Material for this task
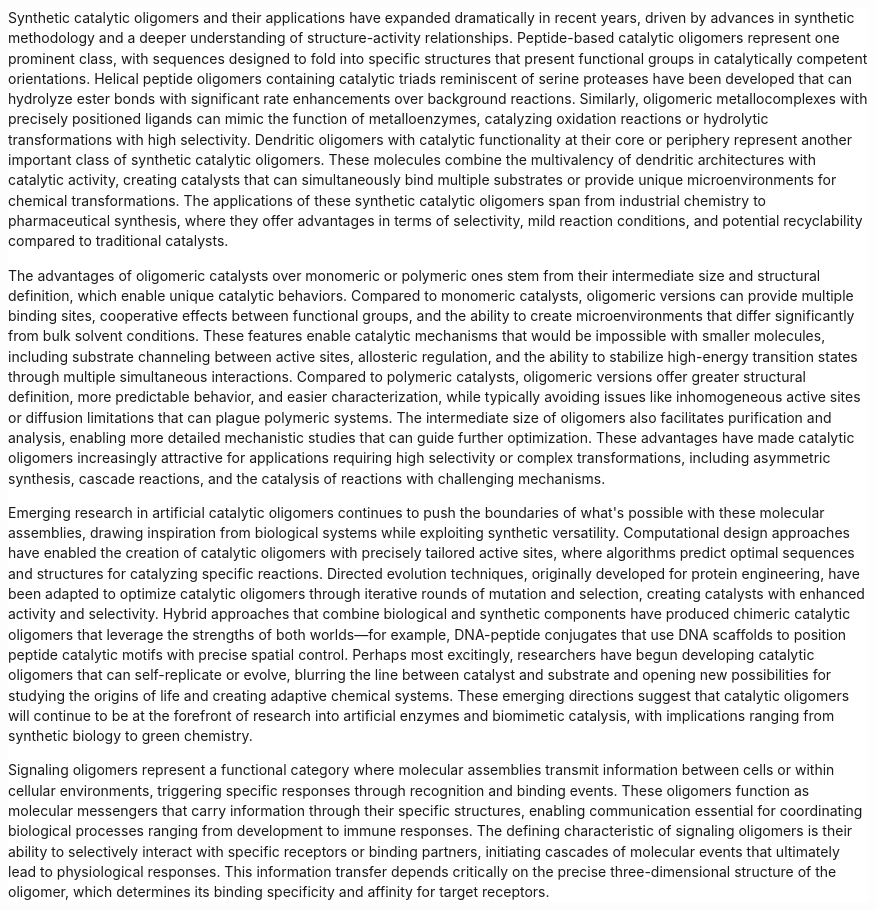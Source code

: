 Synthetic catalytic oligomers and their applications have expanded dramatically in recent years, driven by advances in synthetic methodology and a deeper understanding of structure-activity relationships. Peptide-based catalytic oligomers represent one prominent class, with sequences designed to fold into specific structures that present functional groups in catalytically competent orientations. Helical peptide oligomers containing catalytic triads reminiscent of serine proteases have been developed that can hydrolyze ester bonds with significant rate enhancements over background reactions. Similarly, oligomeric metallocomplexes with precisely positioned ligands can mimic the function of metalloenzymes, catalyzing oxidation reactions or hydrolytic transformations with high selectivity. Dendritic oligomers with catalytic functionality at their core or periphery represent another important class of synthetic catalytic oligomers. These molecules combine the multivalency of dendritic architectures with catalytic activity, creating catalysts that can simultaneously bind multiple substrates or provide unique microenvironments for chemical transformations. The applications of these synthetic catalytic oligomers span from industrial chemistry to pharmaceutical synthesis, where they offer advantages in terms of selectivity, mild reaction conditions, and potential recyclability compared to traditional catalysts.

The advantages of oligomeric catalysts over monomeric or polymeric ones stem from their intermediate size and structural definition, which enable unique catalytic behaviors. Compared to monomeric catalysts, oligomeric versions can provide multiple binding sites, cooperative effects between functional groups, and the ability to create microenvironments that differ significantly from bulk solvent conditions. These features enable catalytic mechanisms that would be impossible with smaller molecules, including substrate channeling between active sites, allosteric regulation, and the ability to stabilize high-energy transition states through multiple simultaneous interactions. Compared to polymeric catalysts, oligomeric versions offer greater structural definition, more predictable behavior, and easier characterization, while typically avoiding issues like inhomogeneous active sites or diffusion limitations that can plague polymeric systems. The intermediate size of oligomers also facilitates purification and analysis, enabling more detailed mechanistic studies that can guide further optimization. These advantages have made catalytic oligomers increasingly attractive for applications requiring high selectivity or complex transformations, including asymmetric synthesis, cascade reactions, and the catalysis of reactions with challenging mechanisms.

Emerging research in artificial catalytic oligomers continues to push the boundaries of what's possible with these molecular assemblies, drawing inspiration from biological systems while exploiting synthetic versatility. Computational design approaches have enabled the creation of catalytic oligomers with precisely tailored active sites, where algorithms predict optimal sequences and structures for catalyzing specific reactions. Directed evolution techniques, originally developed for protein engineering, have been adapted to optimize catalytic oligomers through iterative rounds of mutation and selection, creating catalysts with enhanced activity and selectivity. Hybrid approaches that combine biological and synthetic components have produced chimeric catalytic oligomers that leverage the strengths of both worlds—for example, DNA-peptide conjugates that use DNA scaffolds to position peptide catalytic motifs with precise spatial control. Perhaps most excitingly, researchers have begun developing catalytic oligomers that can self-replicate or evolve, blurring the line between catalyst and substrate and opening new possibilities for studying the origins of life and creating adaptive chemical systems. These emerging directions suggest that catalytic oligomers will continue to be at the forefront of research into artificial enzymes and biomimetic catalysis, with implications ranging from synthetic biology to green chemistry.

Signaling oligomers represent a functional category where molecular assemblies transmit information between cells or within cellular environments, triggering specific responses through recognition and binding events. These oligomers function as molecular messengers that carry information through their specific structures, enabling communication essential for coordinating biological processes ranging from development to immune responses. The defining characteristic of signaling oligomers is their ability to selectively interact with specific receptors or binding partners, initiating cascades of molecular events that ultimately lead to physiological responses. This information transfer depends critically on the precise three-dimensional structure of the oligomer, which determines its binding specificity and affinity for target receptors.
* * *
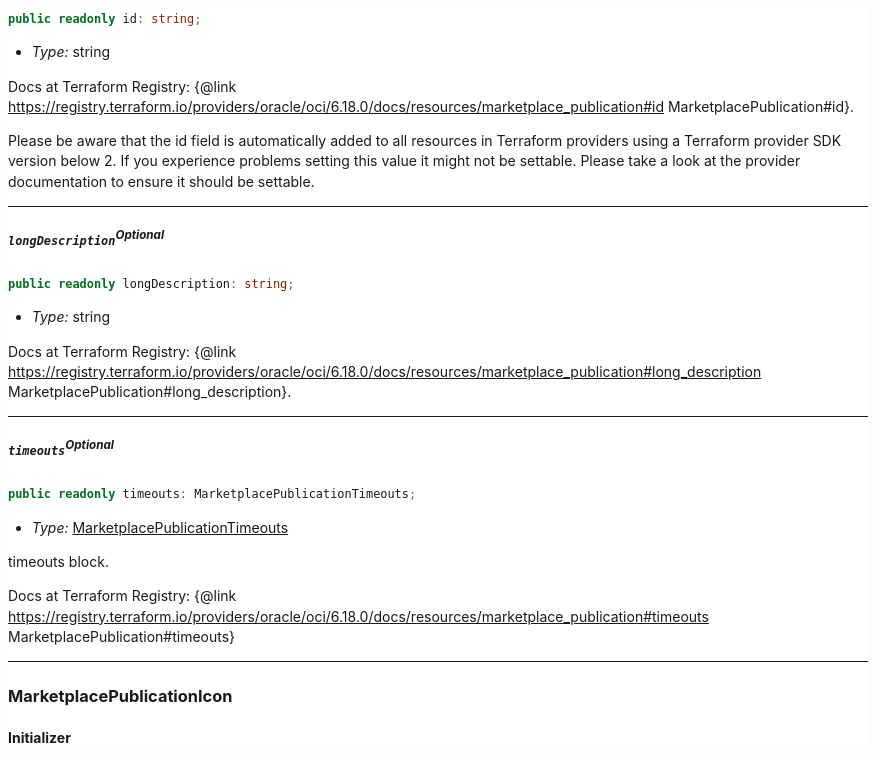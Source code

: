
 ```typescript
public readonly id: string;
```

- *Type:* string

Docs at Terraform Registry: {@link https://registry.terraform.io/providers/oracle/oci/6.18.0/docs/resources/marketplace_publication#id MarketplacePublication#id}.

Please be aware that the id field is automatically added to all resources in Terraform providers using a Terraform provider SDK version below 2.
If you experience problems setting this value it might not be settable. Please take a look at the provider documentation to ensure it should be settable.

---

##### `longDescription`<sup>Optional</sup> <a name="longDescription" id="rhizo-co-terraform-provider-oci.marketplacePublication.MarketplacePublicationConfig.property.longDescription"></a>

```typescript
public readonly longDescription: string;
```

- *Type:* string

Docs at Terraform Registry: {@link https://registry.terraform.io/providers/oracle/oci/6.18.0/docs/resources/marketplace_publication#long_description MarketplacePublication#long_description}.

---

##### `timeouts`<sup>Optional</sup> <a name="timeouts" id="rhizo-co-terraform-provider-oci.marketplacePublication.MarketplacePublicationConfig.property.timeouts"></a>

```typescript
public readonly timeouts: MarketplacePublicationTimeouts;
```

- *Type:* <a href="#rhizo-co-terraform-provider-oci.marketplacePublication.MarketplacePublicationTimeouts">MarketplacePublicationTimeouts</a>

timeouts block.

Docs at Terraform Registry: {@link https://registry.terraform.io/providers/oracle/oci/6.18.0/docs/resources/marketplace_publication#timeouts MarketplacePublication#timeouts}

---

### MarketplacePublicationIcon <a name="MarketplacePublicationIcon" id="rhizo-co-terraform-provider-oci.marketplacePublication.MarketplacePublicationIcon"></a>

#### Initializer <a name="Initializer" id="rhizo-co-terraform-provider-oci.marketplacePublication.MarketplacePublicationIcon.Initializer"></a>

What to do
If a line in the listing includes the word "MarketplacePublicationIcon", it counts; report the number of such lines and nothing else.

Answer to this task
2